The beige door slides open with a click and I let her go in first. It’s dark, save for the neon glow streaming in like smog through the plexiglass. The glow gives the room’s edges an ambiguous quality, and I consider turning on the light but what’s the point. There’s a bed. A sink if you’re lucky. A functional room, and one that charges by the quarter hour.
There’s a small basin in the corner. It is my lucky night. I toss my coat onto it, sit down on the edge of the bed. I debate whether to take off my shoes this time.
She’s more or less how you’d describe a cat if they still existed: lithe and tawny, with spiky red hair. She practically purred into my neck when I came up to her, but I could taste the heat in this one. In different times she could’ve been an athlete, up on the uneven bars maybe, or an archer.
“So. What’ll it be?” she asks, an eyebrow raised. I don’t say anything, and when she drops her eyelids and licks her lips – more like grazes them with the tip of her tongue – I know she knows what she’s doing. The room’s no longer than fifteen feet, but she walks the small distance between her and the bed slowly, one pump in front of the other so her hips sway. When she finally touches me it’s almost maternal; her hands run through my hair, fingernails grazing electric furrows on my scalp before they glide down my neck. Next she’s going to go for my tie, and she does, undoing the knot with the easiest of motions before she takes it, slides it across her throat like a ribbon of silk, then draws it down across her chest—
Wait. No. She couldn’t be. This one couldn’t.
I get up from the bed and approach her. She stops her routine as my hands cup her face, as if I were about to kiss her. Suddenly I tilt her head towards the window to bring it into the glow, my thumb pressing hard against the soft spot under her right jaw. “Like it rough, do ya,” she breathes. A small, dim blue light winks underneath her skin from the pressure. In the neon her face is painted a garish pink, a rouge that’d never run even if she cried. Not that she would, unless you wanted her to.
“Not rough enough.” I push her away and sit back heavily on the bed. As I pull out a cigarette, I reflect that I have at least thirty minutes left. Fuck.
Usually you can tell when it’s a bot, down to its country of origin. Japanese ones are doe-eyed, virginal things, naïve about everything. American ones are almost cartoonishly sexual. Who knew about this one, though. I take a drag. She stands by the window looking at me, a hand on her hip, head tilted at an angle I’d almost call miffed if I didn’t know better.
“Lost your nerve, guy?” she asks, swinging my tie between her thumb and forefinger.
“My appetite.” I exhale, and the smoke puts up a brief wall that obscures her face.
“Ouch. If I could actually be offended, I think I would be.” She tosses my tie back. “I don’t suppose you expect a refund.”
I wave my hand. “Course not. Working girl’s gotta eat, after all.” She smirks.
“What gave it away?”
“The dance. Not the first time I’ve seen a bot run through that routine. Tie across your back like you got out of the shower, then between your legs like you’re buffing a pole.”
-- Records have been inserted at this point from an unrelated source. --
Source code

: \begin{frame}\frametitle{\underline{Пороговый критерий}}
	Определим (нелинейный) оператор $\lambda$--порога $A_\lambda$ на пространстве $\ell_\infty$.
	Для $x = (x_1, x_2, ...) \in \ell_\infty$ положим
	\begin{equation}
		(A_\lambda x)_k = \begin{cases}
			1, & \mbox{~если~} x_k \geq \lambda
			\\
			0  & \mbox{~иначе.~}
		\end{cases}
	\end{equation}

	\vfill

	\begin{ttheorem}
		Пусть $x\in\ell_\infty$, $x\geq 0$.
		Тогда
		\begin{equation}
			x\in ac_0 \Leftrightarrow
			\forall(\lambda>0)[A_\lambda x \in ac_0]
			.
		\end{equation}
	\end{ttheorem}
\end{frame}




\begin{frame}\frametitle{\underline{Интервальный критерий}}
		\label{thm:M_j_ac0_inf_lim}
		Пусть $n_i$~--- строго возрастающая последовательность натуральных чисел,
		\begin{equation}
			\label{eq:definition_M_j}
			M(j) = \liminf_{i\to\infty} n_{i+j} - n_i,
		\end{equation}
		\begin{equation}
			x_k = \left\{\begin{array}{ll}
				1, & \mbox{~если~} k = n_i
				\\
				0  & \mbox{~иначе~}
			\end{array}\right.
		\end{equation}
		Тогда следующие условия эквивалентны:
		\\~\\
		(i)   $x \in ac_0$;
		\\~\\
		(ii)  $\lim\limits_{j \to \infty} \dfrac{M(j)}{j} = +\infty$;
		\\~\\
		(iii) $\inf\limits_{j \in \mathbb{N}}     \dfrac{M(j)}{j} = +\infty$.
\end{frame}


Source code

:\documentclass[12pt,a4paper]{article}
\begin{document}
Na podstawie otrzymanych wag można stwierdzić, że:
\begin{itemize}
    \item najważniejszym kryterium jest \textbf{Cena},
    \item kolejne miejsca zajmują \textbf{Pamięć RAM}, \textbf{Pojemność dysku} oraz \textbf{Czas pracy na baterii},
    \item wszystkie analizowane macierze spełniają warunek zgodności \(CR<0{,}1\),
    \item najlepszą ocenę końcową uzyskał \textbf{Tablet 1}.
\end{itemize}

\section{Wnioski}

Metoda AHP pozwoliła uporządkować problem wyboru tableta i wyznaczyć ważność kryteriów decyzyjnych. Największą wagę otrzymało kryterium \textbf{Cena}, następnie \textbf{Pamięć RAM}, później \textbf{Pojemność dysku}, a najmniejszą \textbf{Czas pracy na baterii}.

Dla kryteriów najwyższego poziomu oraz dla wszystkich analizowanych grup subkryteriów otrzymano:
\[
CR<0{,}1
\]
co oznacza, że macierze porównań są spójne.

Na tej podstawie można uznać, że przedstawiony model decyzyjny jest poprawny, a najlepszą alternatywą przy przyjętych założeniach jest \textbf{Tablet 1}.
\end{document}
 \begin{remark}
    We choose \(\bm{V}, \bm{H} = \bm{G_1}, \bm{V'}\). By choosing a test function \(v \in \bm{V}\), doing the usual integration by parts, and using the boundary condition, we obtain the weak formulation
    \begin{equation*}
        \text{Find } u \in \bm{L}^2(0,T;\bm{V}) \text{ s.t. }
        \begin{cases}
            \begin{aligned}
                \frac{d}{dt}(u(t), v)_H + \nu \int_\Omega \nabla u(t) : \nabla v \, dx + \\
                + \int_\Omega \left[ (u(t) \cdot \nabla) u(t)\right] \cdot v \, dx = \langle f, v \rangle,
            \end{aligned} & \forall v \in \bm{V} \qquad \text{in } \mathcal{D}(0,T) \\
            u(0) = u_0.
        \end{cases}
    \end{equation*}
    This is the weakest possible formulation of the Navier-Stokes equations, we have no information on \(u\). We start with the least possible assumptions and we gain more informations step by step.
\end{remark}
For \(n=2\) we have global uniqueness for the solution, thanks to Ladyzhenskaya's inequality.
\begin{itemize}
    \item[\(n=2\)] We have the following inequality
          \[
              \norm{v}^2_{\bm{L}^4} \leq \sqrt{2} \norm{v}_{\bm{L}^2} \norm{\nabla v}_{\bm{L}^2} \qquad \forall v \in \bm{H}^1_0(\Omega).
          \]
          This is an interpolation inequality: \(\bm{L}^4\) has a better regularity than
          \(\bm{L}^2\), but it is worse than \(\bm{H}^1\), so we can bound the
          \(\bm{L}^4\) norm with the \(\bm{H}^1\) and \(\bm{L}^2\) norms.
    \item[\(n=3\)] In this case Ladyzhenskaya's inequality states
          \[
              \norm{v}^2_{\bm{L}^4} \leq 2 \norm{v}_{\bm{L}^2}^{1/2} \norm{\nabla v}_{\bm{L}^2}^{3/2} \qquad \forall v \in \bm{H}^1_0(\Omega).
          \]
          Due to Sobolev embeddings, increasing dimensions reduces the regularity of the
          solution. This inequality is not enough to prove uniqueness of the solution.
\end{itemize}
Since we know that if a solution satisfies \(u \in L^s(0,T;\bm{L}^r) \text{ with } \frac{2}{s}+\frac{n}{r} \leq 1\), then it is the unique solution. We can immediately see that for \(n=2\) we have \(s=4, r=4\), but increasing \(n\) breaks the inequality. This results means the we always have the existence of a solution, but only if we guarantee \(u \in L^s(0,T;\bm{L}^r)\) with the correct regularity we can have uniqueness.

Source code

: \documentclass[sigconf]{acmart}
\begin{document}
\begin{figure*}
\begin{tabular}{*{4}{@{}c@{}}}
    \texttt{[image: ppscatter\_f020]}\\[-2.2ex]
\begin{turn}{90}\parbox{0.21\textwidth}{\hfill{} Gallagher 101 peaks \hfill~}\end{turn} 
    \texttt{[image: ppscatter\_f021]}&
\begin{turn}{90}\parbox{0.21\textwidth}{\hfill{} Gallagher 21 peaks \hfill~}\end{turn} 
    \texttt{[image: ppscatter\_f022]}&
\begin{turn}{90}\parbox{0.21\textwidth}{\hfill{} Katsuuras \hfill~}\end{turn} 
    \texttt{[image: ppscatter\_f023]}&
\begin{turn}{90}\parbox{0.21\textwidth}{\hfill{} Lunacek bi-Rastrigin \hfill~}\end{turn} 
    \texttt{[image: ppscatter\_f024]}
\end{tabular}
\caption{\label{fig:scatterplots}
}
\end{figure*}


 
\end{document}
Her eyes flicker up and right for a millisecond before she laughs. “Didn’t realize you cared so much about choreography,” she says. “Sure you wanted a girl tonight?” I say nothing and look at the floor. She strides over, leans down next to my ear. “Hey,” she coos. “Everyone’s lonely. Why make it harder on yourself?” She nuzzles my neck. “Besides, you still got half an hour.” Leave it to a bot to care about whether I waste my creds. I push her aside.
“Some of us want to be reminded why we’re lonely.” I kill the cigarette, and she looks at me in a simulation of disbelief.
“Thousands of humans, and you’re the first,” she says. She taps the edge of the bed. “Can I sit down, at least?” I say nothing but she does it anyway. “I can go if you want.”
“What’s your name?” I ask. She leans back and stretches.
“Oh, Tammy,” she murmurs.
“Try again.”
“What does it matter?”
“In case I run into you at church.”
“Fine. Julia. Hello and what’s your name?” she says, extending a hand in mock greeting. I look away. “Just playing along,” she mutters.
“That’s the problem.” Was I really going to get into it, with her of all things. “It’s just playing along.” Hell, nothing better to do.
Julia looks up at the ceiling. “Nothing wrong with taking your comfort where you can get it.”
“That’s too easy. That’s how we ended up here.” I pause, notice for the first time my hands are trembling. “Things got easier and easier, and when we…found out where we were headed, we’d already greased the slide too much. Frictionless, all the way to the bottom.” Julia’s silent at this, her foot dangling in time to some internal rhythm, a tempo unknown and irreproducible in any living thing.
“But you shouldn’t keep punishing yourself for it,” she says softly.
“I don’t have to. Waking up in this city is enough.”
The urge comes out of nowhere, but I don’t fight it; slowly, I bring my legs up onto the bed and I rest my head in her lap. For a second, I sense something stir within her that feels like hesitation, and then her hand gently alights on my temple, strokes my hair. I feel my eyes go wet, and I pretend.